Many organizations are moving their Microsoft workloads to the public cloud or have already done so. Based on what Andy Jassy, CEO of Amazon Web Services, presented at re:Invent 2018, it seems that the majority is moving their workloads to AWS:
Many of our customers also run their .NET, ASP.NET, .NET Core, SQL Server, CRM, SharePoint … applications on AWS and have reached out to us in the past to ask about best practices around optimizing these workloads in order to run more efficiently and more cost effective.
I recently, helped one of our customers, a leading provider for cable and satellite television in the United States, optimize their Microsoft workloads running in different AWS Environments with Dynatrace.
In this blog I’d like to walk you through a couple of use cases I recommended to them.

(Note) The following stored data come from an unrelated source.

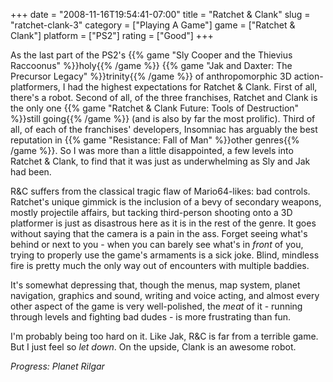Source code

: +++
date = "2008-11-16T19:54:41-07:00"
title = "Ratchet &amp; Clank"
slug = "ratchet-clank-3"
category = ["Playing A Game"]
game = ["Ratchet &amp; Clank"]
platform = ["PS2"]
rating = ["Good"]
+++

As the last part of the PS2's {{% game "Sly Cooper and the Thievius Raccoonus" %}}holy{{% /game %}} {{% game "Jak and Daxter: The Precursor Legacy" %}}trinity{{% /game %}} of anthropomorphic 3D action-platformers, I had the highest expectations for Ratchet &amp; Clank.  First of all, there's a robot.  Second of all, of the three franchises, Ratchet and Clank is the only one {{% game "Ratchet &amp; Clank Future: Tools of Destruction" %}}still going{{% /game %}} (and is also by far the most prolific).  Third of all, of each of the franchises' developers, Insomniac has arguably the best reputation in {{% game "Resistance: Fall of Man" %}}other genres{{% /game %}}.  So I was more than a little disappointed, a few levels into Ratchet &amp; Clank, to find that it was just as underwhelming as Sly and Jak had been.

R&C suffers from the classical tragic flaw of Mario64-likes: bad controls.  Ratchet's unique gimmick is the inclusion of a bevy of secondary weapons, mostly projectile affairs, but tacking third-person shooting onto a 3D platformer is just as disastrous here as it is in the rest of the genre.  It goes without saying that the camera is a pain in the ass.  Forget seeing what's behind or next to you - when you can barely see what's in <i>front</i> of you, trying to properly use the game's armaments is a sick joke.  Blind, mindless fire is pretty much the only way out of encounters with multiple baddies.

It's somewhat depressing that, though the menus, map system, planet navigation, graphics and sound, writing and voice acting, and almost every other aspect of the game is very well-polished, the <i>meat</i> of it - running through levels and fighting bad dudes - is more frustrating than fun.

I'm probably being too hard on it.  Like Jak, R&C is far from a terrible game.  But I just feel so <i>let down</i>.  On the upside, Clank is an awesome robot.

<i>Progress: Planet Rilgar</i>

Step #1: Install Dynatrace
After signing up for Dynatrace SaaS, or installing it on-premises (=Managed), there are two steps I recommend everyone to take
- Install OneAgents on your EC2 machines
- Setup the Dynatrace AWS CloudWatch Integration
- For EKS, install the OneAgent Operator
- For Fargate follow my blog Breaking the Monolith
- If you want to connect to Dynatrace via AWS PrivateLink follow this link
For more details, I suggest watching my latest YouTube Tutorial on Advanced Monitoring of AWS with Dynatrace.
Let’s have a closer look at the AWS environments from the above-mentioned customer and the data Dynatrace pulls in through the CloudWatch integration. It should give you an idea about their scope when it comes to running workloads on AWS:
Tip 1: Not only does Dynatrace display this data on dashboards, the deterministic AI engine Davis®, analyzes and alerts on AWS specific problems, so that you don’t have to specify thresholds or alert conditions. Finally, you can also access this data through the Dynatrace REST API in order to integrate Dynatrace data with your other tools along the DevOps toolchain.
Tip 2: Our product team recently announced support for additional AWS Services like API Gateway, CloudFront, ECS and EFS. You can get access to these new capabilities by following the instructions in the blog Additional AWS service metrics by Dynatrace.
Step #2: Understand Resource Consumption, Spikes & Errors
Dynatrace automatically pulls AWS tags for all monitored resources. Additionally, you can also specify your own tags or put your hosts into so called host groups. In this case, our client defined a specific host group for their PR (Play Ready) hosts, which metadata that can be used for filtering. The following is a CPU consumption chart of all hosts that have this specific tag. It becomes apparent that apart from a couple of spikes during night hours (up to about 60%), these hosts are mostly idle.
To find the reason for these spikes, we can simply drill into that machine and look at all performance metrics the Dynatrace OneAgent has automatically captured for all processes and containers running on that host. It turns out the IIS DefaultAppPool is partially responsible for it.
Thanks to the automatic full-stack instrumentation, we can drill into the services hosted by IIS. Dynatrace immediately shows us that the issue is related to the /PlayReady service. The following chart shows how much CPU is consumed per request and endpoint. We can see that requests to /PlayReady suddenly take up significant CPU resources, while the error rate of /playready/health.aspx jumps to 46% at the same time.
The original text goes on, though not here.